Task prompt:
Set down the whole listing that follows, precisely as written.

Records for the task:
....

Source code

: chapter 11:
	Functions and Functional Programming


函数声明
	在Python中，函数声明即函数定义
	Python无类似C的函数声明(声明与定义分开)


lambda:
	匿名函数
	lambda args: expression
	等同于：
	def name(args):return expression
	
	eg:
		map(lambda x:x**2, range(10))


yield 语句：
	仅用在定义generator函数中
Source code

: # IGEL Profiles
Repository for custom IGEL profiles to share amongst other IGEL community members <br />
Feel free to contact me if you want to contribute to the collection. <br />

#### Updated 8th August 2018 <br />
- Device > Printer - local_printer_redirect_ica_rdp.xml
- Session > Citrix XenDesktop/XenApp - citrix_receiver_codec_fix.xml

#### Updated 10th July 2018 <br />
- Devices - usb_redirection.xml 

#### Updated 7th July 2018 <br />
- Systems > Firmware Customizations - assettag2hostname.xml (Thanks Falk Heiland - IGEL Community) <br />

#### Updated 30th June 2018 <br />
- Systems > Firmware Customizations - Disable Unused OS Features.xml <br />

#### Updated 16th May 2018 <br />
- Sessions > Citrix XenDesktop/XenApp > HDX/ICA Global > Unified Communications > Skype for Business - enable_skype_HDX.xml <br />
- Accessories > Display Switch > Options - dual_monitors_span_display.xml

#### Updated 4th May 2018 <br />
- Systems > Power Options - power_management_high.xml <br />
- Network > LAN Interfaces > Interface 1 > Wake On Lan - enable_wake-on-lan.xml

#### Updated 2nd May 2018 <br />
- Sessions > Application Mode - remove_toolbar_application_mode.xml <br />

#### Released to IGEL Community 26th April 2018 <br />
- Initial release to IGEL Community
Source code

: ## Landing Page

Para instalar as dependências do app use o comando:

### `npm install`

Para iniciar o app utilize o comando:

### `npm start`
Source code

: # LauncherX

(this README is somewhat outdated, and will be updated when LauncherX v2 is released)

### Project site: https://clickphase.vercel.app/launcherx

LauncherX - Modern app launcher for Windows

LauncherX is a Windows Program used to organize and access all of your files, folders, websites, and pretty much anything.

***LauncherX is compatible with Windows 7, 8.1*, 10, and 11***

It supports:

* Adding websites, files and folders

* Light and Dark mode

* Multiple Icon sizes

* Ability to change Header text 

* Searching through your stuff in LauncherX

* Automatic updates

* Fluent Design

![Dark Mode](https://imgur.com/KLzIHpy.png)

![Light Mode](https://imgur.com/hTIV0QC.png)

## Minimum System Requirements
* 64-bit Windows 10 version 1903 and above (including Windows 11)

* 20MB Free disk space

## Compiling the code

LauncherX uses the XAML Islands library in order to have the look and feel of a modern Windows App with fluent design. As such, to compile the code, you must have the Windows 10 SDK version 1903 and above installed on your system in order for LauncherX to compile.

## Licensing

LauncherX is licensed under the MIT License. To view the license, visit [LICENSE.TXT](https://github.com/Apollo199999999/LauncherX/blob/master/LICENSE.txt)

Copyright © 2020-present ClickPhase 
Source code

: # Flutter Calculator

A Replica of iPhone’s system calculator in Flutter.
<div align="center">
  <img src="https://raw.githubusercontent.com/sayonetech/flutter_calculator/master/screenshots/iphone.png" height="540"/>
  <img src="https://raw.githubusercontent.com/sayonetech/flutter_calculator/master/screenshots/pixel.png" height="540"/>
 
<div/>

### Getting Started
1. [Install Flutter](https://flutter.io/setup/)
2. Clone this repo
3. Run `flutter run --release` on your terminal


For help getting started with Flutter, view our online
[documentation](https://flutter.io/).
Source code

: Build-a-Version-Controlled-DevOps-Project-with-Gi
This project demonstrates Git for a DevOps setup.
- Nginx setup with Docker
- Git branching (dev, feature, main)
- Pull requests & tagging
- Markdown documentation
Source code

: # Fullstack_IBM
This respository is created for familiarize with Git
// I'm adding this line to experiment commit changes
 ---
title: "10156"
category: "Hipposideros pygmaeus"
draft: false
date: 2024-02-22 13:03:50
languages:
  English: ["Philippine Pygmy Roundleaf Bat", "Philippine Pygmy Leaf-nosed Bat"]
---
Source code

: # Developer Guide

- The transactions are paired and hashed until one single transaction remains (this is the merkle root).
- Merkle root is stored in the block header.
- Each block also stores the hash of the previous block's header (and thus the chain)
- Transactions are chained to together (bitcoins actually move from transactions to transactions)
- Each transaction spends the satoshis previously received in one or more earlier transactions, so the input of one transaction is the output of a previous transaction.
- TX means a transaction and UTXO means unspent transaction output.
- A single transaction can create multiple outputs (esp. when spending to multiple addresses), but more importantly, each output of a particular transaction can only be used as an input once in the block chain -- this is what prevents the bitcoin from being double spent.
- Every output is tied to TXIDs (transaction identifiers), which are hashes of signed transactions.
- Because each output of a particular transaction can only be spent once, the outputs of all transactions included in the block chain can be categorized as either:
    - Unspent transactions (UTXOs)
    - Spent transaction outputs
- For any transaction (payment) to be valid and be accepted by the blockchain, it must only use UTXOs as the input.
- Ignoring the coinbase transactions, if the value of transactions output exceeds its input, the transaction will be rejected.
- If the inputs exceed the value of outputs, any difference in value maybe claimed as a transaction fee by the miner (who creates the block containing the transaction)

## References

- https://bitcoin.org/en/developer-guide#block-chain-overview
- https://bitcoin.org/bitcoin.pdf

....

The completed task:
Source code

: chapter 11:
	Functions and Functional Programming


函数声明
	在Python中，函数声明即函数定义
	Python无类似C的函数声明(声明与定义分开)


lambda:
	匿名函数
	lambda args: expression
	等同于：
	def name(args):return expression
	
	eg:
		map(lambda x:x**2, range(10))


yield 语句：
	仅用在定义generator函数中
Source code

: # IGEL Profiles
Repository for custom IGEL profiles to share amongst other IGEL community members <br />
Feel free to contact me if you want to contribute to the collection. <br />

#### Updated 8th August 2018 <br />
- Device > Printer - local_printer_redirect_ica_rdp.xml
- Session > Citrix XenDesktop/XenApp - citrix_receiver_codec_fix.xml

#### Updated 10th July 2018 <br />
- Devices - usb_redirection.xml 

#### Updated 7th July 2018 <br />
- Systems > Firmware Customizations - assettag2hostname.xml (Thanks Falk Heiland - IGEL Community) <br />

#### Updated 30th June 2018 <br />
- Systems > Firmware Customizations - Disable Unused OS Features.xml <br />

#### Updated 16th May 2018 <br />
- Sessions > Citrix XenDesktop/XenApp > HDX/ICA Global > Unified Communications > Skype for Business - enable_skype_HDX.xml <br />
- Accessories > Display Switch > Options - dual_monitors_span_display.xml

#### Updated 4th May 2018 <br />
- Systems > Power Options - power_management_high.xml <br />
- Network > LAN Interfaces > Interface 1 > Wake On Lan - enable_wake-on-lan.xml

#### Updated 2nd May 2018 <br />
- Sessions > Application Mode - remove_toolbar_application_mode.xml <br />

#### Released to IGEL Community 26th April 2018 <br />
- Initial release to IGEL Community
Source code

: ## Landing Page

Para instalar as dependências do app use o comando:

### `npm install`

Para iniciar o app utilize o comando:

### `npm start`
Source code

: # LauncherX

(this README is somewhat outdated, and will be updated when LauncherX v2 is released)

### Project site: https://clickphase.vercel.app/launcherx

LauncherX - Modern app launcher for Windows

LauncherX is a Windows Program used to organize and access all of your files, folders, websites, and pretty much anything.

***LauncherX is compatible with Windows 7, 8.1*, 10, and 11***

It supports:

* Adding websites, files and folders

* Light and Dark mode

* Multiple Icon sizes

* Ability to change Header text 

* Searching through your stuff in LauncherX

* Automatic updates

* Fluent Design

![Dark Mode](https://imgur.com/KLzIHpy.png)

![Light Mode](https://imgur.com/hTIV0QC.png)

## Minimum System Requirements
* 64-bit Windows 10 version 1903 and above (including Windows 11)

* 20MB Free disk space

## Compiling the code

LauncherX uses the XAML Islands library in order to have the look and feel of a modern Windows App with fluent design. As such, to compile the code, you must have the Windows 10 SDK version 1903 and above installed on your system in order for LauncherX to compile.

## Licensing

LauncherX is licensed under the MIT License. To view the license, visit [LICENSE.TXT](https://github.com/Apollo199999999/LauncherX/blob/master/LICENSE.txt)

Copyright © 2020-present ClickPhase 
Source code

: # Flutter Calculator

A Replica of iPhone’s system calculator in Flutter.
<div align="center">
  <img src="https://raw.githubusercontent.com/sayonetech/flutter_calculator/master/screenshots/iphone.png" height="540"/>
  <img src="https://raw.githubusercontent.com/sayonetech/flutter_calculator/master/screenshots/pixel.png" height="540"/>
 
<div/>

### Getting Started
1. [Install Flutter](https://flutter.io/setup/)
2. Clone this repo
3. Run `flutter run --release` on your terminal


For help getting started with Flutter, view our online
[documentation](https://flutter.io/).
Source code

: Build-a-Version-Controlled-DevOps-Project-with-Gi
This project demonstrates Git for a DevOps setup.
- Nginx setup with Docker
- Git branching (dev, feature, main)
- Pull requests & tagging
- Markdown documentation
Source code

: # Fullstack_IBM
This respository is created for familiarize with Git
// I'm adding this line to experiment commit changes
 ---
title: "10156"
category: "Hipposideros pygmaeus"
draft: false
date: 2024-02-22 13:03:50
languages:
  English: ["Philippine Pygmy Roundleaf Bat", "Philippine Pygmy Leaf-nosed Bat"]
---
Source code

: # Developer Guide

- The transactions are paired and hashed until one single transaction remains (this is the merkle root).
- Merkle root is stored in the block header.
- Each block also stores the hash of the previous block's header (and thus the chain)
- Transactions are chained to together (bitcoins actually move from transactions to transactions)
- Each transaction spends the satoshis previously received in one or more earlier transactions, so the input of one transaction is the output of a previous transaction.
- TX means a transaction and UTXO means unspent transaction output.
- A single transaction can create multiple outputs (esp. when spending to multiple addresses), but more importantly, each output of a particular transaction can only be used as an input once in the block chain -- this is what prevents the bitcoin from being double spent.
- Every output is tied to TXIDs (transaction identifiers), which are hashes of signed transactions.
- Because each output of a particular transaction can only be spent once, the outputs of all transactions included in the block chain can be categorized as either:
    - Unspent transactions (UTXOs)
    - Spent transaction outputs
- For any transaction (payment) to be valid and be accepted by the blockchain, it must only use UTXOs as the input.
- Ignoring the coinbase transactions, if the value of transactions output exceeds its input, the transaction will be rejected.
- If the inputs exceed the value of outputs, any difference in value maybe claimed as a transaction fee by the miner (who creates the block containing the transaction)

## References

- https://bitcoin.org/en/developer-guide#block-chain-overview
- https://bitcoin.org/bitcoin.pdf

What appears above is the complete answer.